+2  A: 

Your connection string seems correct to me. Are you sure the SQLite ADO.NET provider is properly installed on the server ? Open your machine.config file, and check if there is an entry for System.Data.SQLite in the DbProviderFactories section

A link to a good resource about how to construct EF connection strings would be very helpful too!

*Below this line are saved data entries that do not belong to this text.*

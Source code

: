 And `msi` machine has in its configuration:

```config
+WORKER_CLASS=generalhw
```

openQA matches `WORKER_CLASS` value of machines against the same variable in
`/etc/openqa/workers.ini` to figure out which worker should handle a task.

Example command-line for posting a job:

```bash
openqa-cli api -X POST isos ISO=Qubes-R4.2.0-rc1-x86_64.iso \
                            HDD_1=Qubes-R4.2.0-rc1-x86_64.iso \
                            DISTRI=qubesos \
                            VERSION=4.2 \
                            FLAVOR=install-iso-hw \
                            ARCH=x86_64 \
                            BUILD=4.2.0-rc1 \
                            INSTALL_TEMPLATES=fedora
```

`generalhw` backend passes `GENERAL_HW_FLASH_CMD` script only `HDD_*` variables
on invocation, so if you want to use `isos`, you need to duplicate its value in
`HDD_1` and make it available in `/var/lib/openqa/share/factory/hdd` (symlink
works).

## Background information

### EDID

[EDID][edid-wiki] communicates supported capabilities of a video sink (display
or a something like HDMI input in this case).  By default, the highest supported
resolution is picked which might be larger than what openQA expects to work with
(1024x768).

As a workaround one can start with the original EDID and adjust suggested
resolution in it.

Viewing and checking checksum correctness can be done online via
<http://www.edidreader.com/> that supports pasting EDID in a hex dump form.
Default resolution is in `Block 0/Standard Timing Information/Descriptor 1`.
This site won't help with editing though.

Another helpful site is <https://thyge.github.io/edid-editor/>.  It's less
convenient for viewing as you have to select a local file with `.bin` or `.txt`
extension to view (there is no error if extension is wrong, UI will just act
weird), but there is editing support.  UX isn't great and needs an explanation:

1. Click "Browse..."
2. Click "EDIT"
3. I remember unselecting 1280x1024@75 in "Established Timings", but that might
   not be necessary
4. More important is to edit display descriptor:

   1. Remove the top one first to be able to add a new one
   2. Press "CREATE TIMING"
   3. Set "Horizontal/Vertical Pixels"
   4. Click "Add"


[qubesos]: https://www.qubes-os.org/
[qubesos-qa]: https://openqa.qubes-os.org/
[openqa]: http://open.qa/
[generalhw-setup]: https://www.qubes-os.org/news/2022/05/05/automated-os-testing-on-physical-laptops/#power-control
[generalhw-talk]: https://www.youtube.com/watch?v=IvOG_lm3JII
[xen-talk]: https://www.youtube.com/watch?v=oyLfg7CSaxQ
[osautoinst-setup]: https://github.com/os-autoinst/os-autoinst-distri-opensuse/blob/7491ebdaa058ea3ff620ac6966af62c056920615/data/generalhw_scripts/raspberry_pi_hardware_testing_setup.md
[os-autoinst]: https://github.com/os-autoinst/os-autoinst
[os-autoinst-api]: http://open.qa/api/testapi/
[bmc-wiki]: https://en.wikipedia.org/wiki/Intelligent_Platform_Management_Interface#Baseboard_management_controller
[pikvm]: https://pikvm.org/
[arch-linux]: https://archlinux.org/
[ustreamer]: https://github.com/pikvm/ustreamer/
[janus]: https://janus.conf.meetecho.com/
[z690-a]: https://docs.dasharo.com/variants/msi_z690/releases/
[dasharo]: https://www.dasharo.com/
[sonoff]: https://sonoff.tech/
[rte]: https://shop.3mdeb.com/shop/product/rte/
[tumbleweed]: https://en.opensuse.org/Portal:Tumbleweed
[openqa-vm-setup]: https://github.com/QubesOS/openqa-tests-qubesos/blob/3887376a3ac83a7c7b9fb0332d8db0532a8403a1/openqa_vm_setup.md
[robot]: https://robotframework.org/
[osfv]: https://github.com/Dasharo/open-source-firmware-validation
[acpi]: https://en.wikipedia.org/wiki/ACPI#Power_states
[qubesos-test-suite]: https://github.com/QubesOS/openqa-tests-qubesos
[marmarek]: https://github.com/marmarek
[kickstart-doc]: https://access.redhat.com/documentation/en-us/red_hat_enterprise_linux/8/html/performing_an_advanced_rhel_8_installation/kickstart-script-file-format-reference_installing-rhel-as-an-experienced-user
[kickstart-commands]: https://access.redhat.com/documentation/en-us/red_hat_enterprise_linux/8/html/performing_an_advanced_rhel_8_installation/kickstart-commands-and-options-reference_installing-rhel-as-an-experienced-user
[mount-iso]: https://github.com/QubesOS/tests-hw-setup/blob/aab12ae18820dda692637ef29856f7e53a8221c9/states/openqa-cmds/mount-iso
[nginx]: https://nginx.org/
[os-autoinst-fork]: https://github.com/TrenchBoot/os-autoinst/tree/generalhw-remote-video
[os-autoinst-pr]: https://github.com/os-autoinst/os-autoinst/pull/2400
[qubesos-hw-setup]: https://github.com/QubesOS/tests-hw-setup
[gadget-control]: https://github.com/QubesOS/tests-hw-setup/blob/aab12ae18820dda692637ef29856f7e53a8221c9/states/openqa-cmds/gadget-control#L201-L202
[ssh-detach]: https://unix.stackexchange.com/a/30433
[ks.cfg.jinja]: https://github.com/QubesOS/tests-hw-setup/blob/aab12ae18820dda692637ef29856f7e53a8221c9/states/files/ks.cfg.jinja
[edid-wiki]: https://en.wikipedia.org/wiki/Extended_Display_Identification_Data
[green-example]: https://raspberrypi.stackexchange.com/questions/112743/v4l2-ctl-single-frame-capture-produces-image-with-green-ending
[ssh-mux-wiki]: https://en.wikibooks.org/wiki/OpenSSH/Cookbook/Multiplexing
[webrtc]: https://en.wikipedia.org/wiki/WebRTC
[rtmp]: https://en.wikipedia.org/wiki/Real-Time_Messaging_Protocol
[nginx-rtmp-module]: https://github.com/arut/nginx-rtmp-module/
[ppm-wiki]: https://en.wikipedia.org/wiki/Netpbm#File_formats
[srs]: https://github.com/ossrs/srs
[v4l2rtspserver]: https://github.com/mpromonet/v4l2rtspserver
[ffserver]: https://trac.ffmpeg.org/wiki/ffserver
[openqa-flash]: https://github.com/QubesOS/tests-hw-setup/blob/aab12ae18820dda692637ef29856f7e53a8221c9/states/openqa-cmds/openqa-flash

Basically, you have to specify : - the model metadata (the parts with "res://...") - the store provider ("System.Data.SQLite" in your case) - the store connection string, which varies depending on which provider you use

The easiest way to construct a connection string dynamically is to use the EntityConnectionStringBuilder class, along with the connection string builder of your store provider.

Thomas Levesque
I edited my question to answer your question
Dabblernl
What's the exact error message you get ? PS : I updated my answer to address your question about the connection string.
Thomas Levesque
The errormessage is: "The underlying provider failed on Open". The stack trace points to the first line in code where the database is actually accessed.
Dabblernl
and what is the InnerException ?
Thomas Levesque
The inner exception gave the clue, it stated that *a null was returned after calling the 'GetService' method. This pointed me to a post that explained the solution below.
Dabblernl
+1  A: 

I agree with Thomas, the conn. string looks OK to me. But if you are looking for information about building connection strings, check this out:

echo
A: 

try double slashes for path ??

G:\\PMPersistence\\xPMDb.s3db

Also specifying your assembly name instead of * would help when the application is looking for ssdl,csdl,msl

res://YourAssemblyName(without the dll extn)/PM_EDM.ssdl|
ram
+1  A: 

The connection string was indeed OK. The problem was that you have to deploy both the system.data.sqlite.dll and the system.data.sqlite.linq.dll to the Bin folder of the web service that hosts the database connection.